WHAT IS REQUIRED:
Exactly the lines from the start of the data through the line containing "## CDU bekommt die meisten Großspenden" should be output, with both ends kept and nothing added.

INFORMATION PROVIDED:
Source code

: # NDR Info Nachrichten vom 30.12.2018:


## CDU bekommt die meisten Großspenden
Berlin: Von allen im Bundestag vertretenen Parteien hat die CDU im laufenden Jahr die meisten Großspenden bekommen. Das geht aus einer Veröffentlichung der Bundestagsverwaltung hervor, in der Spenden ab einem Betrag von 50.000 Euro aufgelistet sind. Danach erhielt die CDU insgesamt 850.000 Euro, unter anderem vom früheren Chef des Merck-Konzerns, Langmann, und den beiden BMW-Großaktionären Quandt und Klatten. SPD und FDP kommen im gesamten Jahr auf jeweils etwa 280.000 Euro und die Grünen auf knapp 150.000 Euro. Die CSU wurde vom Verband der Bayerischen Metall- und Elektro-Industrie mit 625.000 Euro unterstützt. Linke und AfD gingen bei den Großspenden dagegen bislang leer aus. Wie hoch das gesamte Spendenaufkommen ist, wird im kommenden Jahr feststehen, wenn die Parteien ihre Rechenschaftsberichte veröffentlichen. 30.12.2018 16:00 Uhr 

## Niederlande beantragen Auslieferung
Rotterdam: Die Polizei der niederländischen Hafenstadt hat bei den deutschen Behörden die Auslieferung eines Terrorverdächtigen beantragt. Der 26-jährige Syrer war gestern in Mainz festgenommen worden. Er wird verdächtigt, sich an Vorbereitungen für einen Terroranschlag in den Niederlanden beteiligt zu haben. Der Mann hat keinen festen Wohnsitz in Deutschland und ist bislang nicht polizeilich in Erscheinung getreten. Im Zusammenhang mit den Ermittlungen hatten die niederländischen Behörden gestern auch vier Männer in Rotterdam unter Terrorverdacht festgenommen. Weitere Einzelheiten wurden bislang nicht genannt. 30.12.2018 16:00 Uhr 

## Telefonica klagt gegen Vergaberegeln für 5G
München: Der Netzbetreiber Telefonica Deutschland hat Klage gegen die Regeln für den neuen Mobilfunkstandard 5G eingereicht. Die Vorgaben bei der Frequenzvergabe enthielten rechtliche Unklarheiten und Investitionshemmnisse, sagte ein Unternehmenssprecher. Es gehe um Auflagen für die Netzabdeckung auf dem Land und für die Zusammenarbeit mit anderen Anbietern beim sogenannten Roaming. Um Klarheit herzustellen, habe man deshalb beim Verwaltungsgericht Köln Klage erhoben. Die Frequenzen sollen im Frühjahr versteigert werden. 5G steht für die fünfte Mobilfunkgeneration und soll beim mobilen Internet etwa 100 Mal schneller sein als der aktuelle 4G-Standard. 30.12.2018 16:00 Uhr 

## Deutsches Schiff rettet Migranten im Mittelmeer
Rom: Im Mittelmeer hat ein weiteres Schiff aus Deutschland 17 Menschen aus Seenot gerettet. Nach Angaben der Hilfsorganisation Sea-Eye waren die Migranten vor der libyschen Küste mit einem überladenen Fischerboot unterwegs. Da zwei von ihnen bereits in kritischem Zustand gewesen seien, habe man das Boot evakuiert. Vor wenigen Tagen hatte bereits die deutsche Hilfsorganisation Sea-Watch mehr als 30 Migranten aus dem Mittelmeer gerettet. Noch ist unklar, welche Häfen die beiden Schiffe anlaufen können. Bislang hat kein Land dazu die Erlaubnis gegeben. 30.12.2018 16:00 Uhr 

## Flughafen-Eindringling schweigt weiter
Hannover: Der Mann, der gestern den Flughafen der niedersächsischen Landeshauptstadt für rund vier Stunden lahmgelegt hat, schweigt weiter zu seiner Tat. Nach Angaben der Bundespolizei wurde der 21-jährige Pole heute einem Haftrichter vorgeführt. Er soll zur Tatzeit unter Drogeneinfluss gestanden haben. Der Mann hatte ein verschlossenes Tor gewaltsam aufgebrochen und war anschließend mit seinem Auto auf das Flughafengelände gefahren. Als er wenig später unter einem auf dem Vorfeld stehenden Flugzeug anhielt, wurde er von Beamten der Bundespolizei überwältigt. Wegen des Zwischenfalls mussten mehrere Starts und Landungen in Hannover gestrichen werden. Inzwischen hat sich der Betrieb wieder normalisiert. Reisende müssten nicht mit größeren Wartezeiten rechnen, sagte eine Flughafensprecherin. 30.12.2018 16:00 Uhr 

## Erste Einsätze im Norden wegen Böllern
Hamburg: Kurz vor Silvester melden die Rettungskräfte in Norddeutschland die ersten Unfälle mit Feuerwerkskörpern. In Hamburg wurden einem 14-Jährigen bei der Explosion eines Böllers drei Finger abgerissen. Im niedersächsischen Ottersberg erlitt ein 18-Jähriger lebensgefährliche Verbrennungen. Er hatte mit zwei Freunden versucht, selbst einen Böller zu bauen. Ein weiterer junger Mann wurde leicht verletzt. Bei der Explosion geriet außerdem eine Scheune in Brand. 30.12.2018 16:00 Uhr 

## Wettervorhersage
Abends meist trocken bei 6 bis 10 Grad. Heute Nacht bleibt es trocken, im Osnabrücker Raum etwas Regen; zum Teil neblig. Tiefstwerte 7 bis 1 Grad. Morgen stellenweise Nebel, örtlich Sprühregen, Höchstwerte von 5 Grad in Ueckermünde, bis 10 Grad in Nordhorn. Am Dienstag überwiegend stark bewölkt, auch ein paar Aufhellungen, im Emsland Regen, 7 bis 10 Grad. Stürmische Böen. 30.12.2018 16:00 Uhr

SOLUTION TO THIS EXERCISE:
Source code

: # NDR Info Nachrichten vom 30.12.2018:


## CDU bekommt die meisten Großspenden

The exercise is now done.